Manchmal legt der Autor Spuren: In den Erinnerungen eines zänkischen, alten Mannes taucht Wladimir Zeev Jabotinsky auf: Jener aus Russland ausgewanderte Zionist, der als Oberkommandierender der "Irgun", einer zionistischen Terrorgruppe, mit Attentaten auf Briten und Palästinenser den Staat Israel herbei bomben wollte. Auch lässt Oz im Buch Lieder des "Palmach" singen, des bewaffneten Arms der jüdischen Untergrundbewegung in einem Palästina, das noch nicht dem Staat Israel gehörte. Man singt Weisen, lässt der Autor eine seiner Figuren erzählen ". . . aus einer Zeit, in der allen noch alles klar war." Wem war was klar, was ist warum unklar geworden? Das mag Oz nur verschlüsselt beantworten und man darf nicht sicher sein, ob er die Schlüssel selbst kennt, weiß wo sie liegen und auch benutzt. Seinem Leser jedenfalls gestattet er nur Blicke durch ein Schlüsselloch, das im letzten der Kapitel die Sicht auf die Zeit nach Harmagedon freigibt. "An einem fernen Ort zu einer anderen Zeit" ist es überschrieben und berichtet, dass die Erde Blasen werfen wird: "Und wer nicht mehr kann, bitte, der soll sterben. Und Schluss." Kaum glaubt man eine Spur im Buch zu erkennen, ist sie schon im Sand der Geschichte verweht.

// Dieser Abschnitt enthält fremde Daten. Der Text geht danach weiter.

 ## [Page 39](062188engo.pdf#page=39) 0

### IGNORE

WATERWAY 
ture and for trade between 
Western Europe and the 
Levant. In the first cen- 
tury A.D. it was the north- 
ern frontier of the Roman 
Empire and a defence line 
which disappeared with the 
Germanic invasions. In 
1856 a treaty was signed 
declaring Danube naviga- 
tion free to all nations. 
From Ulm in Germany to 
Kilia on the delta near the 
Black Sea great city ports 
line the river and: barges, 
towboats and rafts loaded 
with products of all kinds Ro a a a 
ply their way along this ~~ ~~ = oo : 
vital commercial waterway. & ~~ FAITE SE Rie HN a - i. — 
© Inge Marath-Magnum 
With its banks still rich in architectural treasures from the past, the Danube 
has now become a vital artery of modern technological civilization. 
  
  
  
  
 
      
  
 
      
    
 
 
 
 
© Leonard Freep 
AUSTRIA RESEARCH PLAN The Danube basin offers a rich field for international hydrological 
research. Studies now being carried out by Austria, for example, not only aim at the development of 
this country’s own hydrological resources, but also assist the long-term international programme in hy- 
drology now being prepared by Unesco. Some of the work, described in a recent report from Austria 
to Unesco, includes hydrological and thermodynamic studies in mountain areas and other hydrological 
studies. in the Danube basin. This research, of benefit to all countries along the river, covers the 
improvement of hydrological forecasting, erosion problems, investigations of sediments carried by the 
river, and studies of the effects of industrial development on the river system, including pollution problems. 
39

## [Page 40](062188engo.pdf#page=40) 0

Amos Oz war Mitgründer von "Peace now", einem wesentlichen Teil der israelischen Friedensbewegung. Das hat ihn in jüngster Zeit weder gehindert den Gaza-Krieg zu verteidigen noch daran, die Mauer zwischen Israel und den Palästinensergebieten für richtig zu befinden. So einer, der mit dem Zweifel bekannt ist, ihn aber unterdrückt, schreibt ein Buch in Israel in diesen Zeiten ohne auf die Frage von Krieg und Frieden einzugehen. So einer sieht Harmagedon, die letzte, entscheidende Schlacht voraus, nach deren Ende die Apokalypse herrschen wird. Oz ist ein angenommener hebräischer Name und bedeutet "Stärke". Wenn der Schriftsteller doch die Kraft aufbrächte, die Untaten beim Namen zu nennen. Wenn er versuchen würde Klarheit zu schaffen, könnten Gespräche über Bäume ein gutes Thema für Nachbarn sein.